┏━━

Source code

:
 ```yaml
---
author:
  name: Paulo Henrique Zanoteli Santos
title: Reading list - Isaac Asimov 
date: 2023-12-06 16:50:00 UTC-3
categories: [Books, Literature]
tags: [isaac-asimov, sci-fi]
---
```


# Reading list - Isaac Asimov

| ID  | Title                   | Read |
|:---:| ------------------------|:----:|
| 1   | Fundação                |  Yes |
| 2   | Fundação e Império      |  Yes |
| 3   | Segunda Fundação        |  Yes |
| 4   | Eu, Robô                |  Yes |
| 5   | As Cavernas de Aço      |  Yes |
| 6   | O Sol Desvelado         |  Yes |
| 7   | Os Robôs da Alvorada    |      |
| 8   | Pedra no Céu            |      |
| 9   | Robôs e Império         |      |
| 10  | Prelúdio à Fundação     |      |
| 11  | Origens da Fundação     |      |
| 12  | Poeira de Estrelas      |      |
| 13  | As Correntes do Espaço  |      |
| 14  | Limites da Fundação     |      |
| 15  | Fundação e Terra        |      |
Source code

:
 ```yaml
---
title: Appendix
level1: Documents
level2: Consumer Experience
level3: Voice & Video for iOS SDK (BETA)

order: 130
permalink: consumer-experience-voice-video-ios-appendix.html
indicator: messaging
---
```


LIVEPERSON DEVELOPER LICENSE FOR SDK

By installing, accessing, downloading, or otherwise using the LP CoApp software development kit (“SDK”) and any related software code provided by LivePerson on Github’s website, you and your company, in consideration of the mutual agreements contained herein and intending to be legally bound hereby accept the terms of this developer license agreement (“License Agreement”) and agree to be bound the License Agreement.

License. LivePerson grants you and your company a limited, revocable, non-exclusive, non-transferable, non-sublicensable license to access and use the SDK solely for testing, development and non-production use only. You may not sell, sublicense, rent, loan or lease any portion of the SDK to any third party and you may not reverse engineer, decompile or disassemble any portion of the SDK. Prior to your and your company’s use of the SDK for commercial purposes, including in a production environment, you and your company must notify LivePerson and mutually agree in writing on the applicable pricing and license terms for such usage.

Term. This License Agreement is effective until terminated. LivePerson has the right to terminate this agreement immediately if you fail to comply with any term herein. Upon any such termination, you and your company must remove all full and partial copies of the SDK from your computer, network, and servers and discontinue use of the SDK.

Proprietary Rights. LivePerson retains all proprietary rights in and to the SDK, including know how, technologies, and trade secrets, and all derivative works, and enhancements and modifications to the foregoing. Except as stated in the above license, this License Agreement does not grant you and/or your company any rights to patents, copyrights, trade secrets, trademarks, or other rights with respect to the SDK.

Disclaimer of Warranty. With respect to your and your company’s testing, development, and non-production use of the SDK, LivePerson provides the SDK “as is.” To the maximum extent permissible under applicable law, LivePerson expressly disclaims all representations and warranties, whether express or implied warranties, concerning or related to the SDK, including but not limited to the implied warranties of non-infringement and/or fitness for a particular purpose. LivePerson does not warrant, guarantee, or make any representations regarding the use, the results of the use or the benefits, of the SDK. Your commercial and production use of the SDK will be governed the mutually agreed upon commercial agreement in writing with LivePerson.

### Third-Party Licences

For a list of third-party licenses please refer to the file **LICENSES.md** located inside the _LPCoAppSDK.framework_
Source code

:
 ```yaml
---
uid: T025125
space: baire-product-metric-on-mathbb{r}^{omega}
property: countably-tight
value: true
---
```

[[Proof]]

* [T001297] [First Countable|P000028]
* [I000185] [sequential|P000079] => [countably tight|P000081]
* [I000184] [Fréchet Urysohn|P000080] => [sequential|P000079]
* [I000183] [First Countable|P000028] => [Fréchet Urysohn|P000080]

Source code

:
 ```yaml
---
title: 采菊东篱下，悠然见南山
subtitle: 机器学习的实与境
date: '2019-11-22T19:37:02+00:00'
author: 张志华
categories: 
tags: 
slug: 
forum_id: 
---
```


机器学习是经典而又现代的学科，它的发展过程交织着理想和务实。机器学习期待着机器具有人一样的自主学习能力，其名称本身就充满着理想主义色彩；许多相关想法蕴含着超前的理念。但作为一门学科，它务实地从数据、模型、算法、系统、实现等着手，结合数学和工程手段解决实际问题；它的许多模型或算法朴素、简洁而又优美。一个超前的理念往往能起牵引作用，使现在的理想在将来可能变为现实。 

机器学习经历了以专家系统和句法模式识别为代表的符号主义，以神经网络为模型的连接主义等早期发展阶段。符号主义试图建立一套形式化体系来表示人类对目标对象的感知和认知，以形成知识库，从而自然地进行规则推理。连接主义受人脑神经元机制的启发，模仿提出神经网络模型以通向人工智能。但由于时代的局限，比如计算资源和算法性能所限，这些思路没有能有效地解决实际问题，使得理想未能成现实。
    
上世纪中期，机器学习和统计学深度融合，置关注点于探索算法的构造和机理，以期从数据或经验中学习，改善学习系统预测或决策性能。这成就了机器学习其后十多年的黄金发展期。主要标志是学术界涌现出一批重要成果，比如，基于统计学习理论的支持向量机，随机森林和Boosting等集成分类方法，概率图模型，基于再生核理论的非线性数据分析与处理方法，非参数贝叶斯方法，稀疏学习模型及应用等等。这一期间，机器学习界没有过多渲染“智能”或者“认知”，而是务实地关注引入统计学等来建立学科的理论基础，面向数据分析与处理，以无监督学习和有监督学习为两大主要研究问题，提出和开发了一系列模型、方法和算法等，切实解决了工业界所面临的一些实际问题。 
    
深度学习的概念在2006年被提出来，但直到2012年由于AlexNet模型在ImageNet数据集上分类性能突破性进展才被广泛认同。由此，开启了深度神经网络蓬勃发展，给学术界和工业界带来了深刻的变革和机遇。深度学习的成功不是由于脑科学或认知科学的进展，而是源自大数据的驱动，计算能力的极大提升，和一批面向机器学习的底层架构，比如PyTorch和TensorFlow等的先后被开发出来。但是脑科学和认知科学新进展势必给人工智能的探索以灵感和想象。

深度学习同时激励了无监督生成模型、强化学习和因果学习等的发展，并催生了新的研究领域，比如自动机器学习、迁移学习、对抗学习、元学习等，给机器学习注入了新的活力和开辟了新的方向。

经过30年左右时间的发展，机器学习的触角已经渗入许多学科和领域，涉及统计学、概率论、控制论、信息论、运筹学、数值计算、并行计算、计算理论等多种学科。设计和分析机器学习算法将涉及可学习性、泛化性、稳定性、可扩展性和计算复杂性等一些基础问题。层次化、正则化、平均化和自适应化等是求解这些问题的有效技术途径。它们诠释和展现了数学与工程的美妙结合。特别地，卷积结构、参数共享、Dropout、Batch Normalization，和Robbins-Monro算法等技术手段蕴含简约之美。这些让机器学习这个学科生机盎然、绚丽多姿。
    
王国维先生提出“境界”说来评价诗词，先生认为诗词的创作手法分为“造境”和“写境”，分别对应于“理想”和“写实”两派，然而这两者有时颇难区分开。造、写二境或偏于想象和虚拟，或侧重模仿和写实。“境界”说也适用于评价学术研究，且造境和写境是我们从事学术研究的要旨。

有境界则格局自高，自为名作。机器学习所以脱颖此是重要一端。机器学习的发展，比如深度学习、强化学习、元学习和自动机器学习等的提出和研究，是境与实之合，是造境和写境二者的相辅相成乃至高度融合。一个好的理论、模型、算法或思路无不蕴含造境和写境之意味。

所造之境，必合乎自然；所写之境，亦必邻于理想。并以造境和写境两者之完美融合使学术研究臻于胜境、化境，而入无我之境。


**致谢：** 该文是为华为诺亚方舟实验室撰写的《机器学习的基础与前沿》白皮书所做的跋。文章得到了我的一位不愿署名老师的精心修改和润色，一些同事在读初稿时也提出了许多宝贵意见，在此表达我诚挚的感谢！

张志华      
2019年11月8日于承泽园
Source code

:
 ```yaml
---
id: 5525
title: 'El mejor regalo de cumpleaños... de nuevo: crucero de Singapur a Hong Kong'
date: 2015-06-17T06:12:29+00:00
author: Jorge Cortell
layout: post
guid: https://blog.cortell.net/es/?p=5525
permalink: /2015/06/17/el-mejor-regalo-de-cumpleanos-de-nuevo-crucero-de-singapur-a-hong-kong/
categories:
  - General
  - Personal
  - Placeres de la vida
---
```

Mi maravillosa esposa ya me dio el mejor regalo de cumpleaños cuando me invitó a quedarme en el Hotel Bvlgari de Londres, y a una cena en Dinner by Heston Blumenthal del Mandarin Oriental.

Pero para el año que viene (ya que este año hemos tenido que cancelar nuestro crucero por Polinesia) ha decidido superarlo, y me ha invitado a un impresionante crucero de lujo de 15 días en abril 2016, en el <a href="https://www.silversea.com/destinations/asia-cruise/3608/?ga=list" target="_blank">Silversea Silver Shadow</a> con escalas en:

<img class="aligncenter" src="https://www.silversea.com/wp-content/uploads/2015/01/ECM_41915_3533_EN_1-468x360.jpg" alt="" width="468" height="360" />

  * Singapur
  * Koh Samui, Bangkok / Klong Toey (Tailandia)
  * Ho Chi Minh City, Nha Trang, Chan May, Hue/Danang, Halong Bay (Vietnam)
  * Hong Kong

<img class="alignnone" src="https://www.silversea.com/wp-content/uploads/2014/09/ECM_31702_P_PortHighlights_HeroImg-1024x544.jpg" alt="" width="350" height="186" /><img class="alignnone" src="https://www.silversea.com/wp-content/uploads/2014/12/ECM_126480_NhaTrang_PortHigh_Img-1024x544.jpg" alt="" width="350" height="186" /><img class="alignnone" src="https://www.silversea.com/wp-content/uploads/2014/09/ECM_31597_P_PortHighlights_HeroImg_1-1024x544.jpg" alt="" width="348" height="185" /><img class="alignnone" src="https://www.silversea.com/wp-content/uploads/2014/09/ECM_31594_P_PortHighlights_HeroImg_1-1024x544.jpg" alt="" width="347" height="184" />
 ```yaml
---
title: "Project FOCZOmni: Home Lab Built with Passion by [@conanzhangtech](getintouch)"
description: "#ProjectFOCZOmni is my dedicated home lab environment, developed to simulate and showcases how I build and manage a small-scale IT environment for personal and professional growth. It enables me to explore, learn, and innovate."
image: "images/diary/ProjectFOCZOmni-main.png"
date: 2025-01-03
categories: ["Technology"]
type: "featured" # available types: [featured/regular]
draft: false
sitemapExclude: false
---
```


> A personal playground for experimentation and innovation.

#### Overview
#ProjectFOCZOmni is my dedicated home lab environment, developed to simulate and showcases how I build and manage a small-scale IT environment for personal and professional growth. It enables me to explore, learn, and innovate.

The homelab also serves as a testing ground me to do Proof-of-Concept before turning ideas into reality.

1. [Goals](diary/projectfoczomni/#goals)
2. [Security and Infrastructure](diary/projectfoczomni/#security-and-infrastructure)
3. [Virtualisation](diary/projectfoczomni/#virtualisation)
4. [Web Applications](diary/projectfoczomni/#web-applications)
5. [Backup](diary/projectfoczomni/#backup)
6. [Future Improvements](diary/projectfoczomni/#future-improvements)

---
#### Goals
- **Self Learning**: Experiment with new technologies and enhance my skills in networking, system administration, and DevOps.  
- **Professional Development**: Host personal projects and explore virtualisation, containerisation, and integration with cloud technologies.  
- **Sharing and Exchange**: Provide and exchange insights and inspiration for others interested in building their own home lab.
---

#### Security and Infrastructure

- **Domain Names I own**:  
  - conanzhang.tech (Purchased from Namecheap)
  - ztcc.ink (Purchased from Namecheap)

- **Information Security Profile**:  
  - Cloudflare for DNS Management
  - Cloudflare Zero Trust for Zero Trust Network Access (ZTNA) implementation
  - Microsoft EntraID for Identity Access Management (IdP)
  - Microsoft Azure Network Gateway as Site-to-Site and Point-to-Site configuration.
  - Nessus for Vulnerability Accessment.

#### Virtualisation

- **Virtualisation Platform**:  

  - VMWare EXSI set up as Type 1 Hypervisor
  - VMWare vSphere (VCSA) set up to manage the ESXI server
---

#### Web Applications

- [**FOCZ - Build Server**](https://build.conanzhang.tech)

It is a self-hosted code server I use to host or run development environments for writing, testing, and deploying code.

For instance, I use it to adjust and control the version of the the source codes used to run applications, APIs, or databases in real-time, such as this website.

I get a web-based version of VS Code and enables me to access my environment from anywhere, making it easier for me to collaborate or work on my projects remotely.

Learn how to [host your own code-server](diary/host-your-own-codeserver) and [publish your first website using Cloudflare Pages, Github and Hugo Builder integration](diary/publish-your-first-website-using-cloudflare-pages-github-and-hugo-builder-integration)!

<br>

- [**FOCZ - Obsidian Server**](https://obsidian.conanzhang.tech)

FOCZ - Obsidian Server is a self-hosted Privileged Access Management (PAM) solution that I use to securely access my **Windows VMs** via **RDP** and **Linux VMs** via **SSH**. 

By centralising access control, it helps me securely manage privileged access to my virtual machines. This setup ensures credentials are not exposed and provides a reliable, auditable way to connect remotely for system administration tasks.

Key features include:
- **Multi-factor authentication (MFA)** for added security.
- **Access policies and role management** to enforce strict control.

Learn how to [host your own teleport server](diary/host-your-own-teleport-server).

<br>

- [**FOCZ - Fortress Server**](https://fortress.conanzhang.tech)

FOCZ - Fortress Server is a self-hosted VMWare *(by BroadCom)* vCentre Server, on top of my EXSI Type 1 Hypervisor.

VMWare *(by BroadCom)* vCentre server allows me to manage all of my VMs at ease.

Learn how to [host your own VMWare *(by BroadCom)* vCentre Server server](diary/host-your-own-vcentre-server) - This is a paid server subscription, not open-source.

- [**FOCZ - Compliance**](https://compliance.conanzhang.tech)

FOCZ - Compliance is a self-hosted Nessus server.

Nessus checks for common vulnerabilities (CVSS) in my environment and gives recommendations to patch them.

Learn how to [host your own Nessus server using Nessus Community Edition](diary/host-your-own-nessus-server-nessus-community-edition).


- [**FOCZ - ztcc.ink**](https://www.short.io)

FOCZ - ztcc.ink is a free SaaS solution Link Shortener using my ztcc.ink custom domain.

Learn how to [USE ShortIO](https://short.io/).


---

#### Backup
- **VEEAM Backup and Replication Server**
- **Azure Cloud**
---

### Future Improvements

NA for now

┗━━

== Instructions for the task ==
What are the exact lines from the beginning of the material through the line containing "Os Robôs da"? Write out those lines alone.

== Written solution ==
Source code

:
 ```yaml
---
author:
  name: Paulo Henrique Zanoteli Santos
title: Reading list - Isaac Asimov 
date: 2023-12-06 16:50:00 UTC-3
categories: [Books, Literature]
tags: [isaac-asimov, sci-fi]
---
```


# Reading list - Isaac Asimov

| ID  | Title                   | Read |
|:---:| ------------------------|:----:|
| 1   | Fundação                |  Yes |
| 2   | Fundação e Império      |  Yes |
| 3   | Segunda Fundação        |  Yes |
| 4   | Eu, Robô                |  Yes |
| 5   | As Cavernas de Aço      |  Yes |
| 6   | O Sol Desvelado         |  Yes |
| 7   | Os Robôs da Alvorada    |      |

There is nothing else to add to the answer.